Episode Putcast kali ini menghadirkan dua narasumber dengan perspektif yang berbeda, namun saling melengkapi: Prof. Masduki, akademisi yang puluhan tahun meneliti media, demokrasi, dan komunikasi politik, serta Rimba, penulis muda yang memahami dinamika budaya digital dan pola pikir generasi baru. Keduanya datang di momen yang tepat. Sebab Putcast membahas isu yang sedang memecah opini publik: wacana pengangkatan Soeharto sebagai Pahlawan Nasional.
Sekilas, isu ini terlihat sederhana—hanya soal gelar. Namun diskusi ini membongkar lapisan yang jauh lebih rumit. Pertanyaan utamanya adalah:
“Bisakah kita menyebut Soeharto pahlawan, ketika Reformasi 1998 lahir sebagai koreksi atas pelanggaran HAM dan otoritarianisme Orde Baru?”
Prof. Masduki memulai dengan menjelaskan bagaimana Orde Baru mengendalikan media. Berita disensor, opini berbeda dibungkam, dan narasi sejarah dibentuk sepihak. Media menjadi alat kekuasaan. Stabilitas yang terlihat pada masa itu sesungguhnya dibangun melalui represi, rasa takut, dan hilangnya ruang bagi suara oposisi. Ia menegaskan bahwa pola pengendalian informasi seperti itu tidak langsung hilang setelah Reformasi.
Rimba kemudian membawa diskusi ke konteks kekinian. Menurutnya, di era digital, narasi yang sederhana dan emosional lebih mudah diterima publik. Media sosial bergerak terlalu cepat, sementara ruang untuk berpikir kritis semakin sempit. Akibatnya, sebagian generasi muda lebih mudah percaya pada gambaran romantis tentang “stabilitas Orde Baru,” tanpa tahu harga yang harus dibayar generasi sebelumnya: kebebasan yang dirampas, kontrol ketat negara, dan kekerasan politik.
Putcast ini tidak mencoba memberikan jawaban hitam-putih. Justru sebaliknya, diskusi ini mengajak kita melihat sejarah sebagai medan perebutan narasi.

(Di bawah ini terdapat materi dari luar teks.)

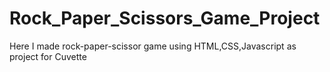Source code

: # Rock_Paper_Scissors_Game_Project

Here I made rock-paper-scissor game using HTML,CSS,Javascript as project for Cuvette
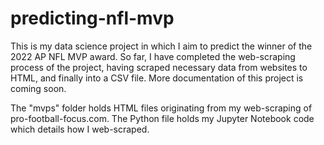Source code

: # predicting-nfl-mvp

This is my data science project in which I aim to predict the winner of the 2022 AP NFL MVP award. So far, I have completed
the web-scraping process of the project, having scraped necessary data from websites to HTML, and finally into a CSV file.
More documentation of this project is coming soon.

The "mvps" folder holds HTML files originating from my web-scraping of pro-football-focus.com. The Python file holds my Jupyter
Notebook code which details how I web-scraped.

Sejarah bukan hanya soal mengingat masa lalu, tetapi juga soal siapa yang berhak menuliskannya dan menentukan mana yang dianggap benar.
Ketika gelar pahlawan diberikan tanpa penyelesaian kasus pelanggaran HAM dan tanpa kejujuran pada sejarah, maka yang dipertaruhkan bukan hanya ingatan kolektif—melainkan arah masa depan bangsa.